> [About this task]:
Only the text of the records belongs in the answer, copied exactly, with every picture omitted.

> [Rendered images with source text]:
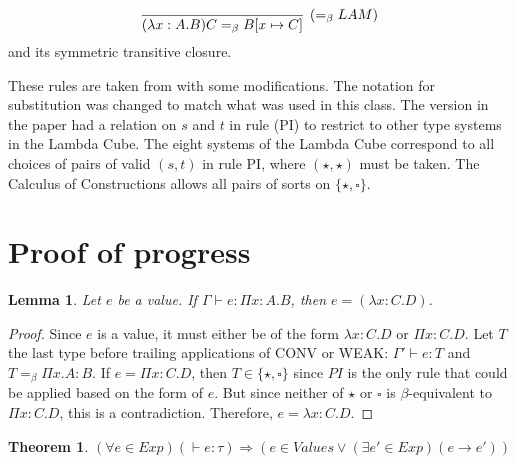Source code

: \documentclass{article}
\newtheorem{theorem}{Theorem}
\newtheorem{lemma}{Lemma}
\begin{document}
\[\infer[(=_\beta LAM)]{(\lambda x:A.B)C=_\beta B[x\mapsto C]}{}\]
and its symmetric transitive closure.

These rules are taken from \cite{Jones97} with some modifications. The notation for substitution was changed to match what was used in this class. The version in the paper had a relation on $s$ and $t$ in rule (PI) to restrict to other type systems in the Lambda Cube. The eight systems of the Lambda Cube correspond to all choices of pairs of valid $(s,t)$ in rule PI, where $(\star,\star)$ must be taken. The Calculus of Constructions allows all pairs of sorts on $\{\star,\square\}$.

\section{Proof of progress}

\begin{lemma}
  Let $e$ be a value.
  If $\Gamma\vdash e:\Pi x:A.B$, then $e=(\lambda x:C.D)$.
\end{lemma}

\begin{proof}
  Since $e$ is a value, it must either be of the form $\lambda x:C.D$ or $\Pi x:C.D$. Let $T$ the last type before trailing applications of CONV or WEAK: $\Gamma'\vdash e:T$ and $T=_\beta \Pi x.A:B$. If $e=\Pi x:C.D$, then $T\in\{\star,\square\}$ since $PI$ is the only rule that could be applied based on the form of $e$. But since neither of $\star$ or $\square$ is $\beta$-equivalent to $\Pi x:C.D$, this is a contradiction. Therefore, $e=\lambda x:C.D$.

\end{proof}
  
\begin{theorem}
  $(\forall e \in Exp)(\vdash e:\tau)\Rightarrow(e \in Values\vee(\exists e'\in Exp)(e\rightarrow e'))$
\end{theorem}
\end{document}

> [Task output]:
Source code

: \documentclass{article}
\newtheorem{theorem}{Theorem}
\newtheorem{lemma}{Lemma}
\begin{document}
\[\infer[(=_\beta LAM)]{(\lambda x:A.B)C=_\beta B[x\mapsto C]}{}\]
and its symmetric transitive closure.

These rules are taken from \cite{Jones97} with some modifications. The notation for substitution was changed to match what was used in this class. The version in the paper had a relation on $s$ and $t$ in rule (PI) to restrict to other type systems in the Lambda Cube. The eight systems of the Lambda Cube correspond to all choices of pairs of valid $(s,t)$ in rule PI, where $(\star,\star)$ must be taken. The Calculus of Constructions allows all pairs of sorts on $\{\star,\square\}$.

\section{Proof of progress}

\begin{lemma}
  Let $e$ be a value.
  If $\Gamma\vdash e:\Pi x:A.B$, then $e=(\lambda x:C.D)$.
\end{lemma}

\begin{proof}
  Since $e$ is a value, it must either be of the form $\lambda x:C.D$ or $\Pi x:C.D$. Let $T$ the last type before trailing applications of CONV or WEAK: $\Gamma'\vdash e:T$ and $T=_\beta \Pi x.A:B$. If $e=\Pi x:C.D$, then $T\in\{\star,\square\}$ since $PI$ is the only rule that could be applied based on the form of $e$. But since neither of $\star$ or $\square$ is $\beta$-equivalent to $\Pi x:C.D$, this is a contradiction. Therefore, $e=\lambda x:C.D$.

\end{proof}
  
\begin{theorem}
  $(\forall e \in Exp)(\vdash e:\tau)\Rightarrow(e \in Values\vee(\exists e'\in Exp)(e\rightarrow e'))$
\end{theorem}
\end{document}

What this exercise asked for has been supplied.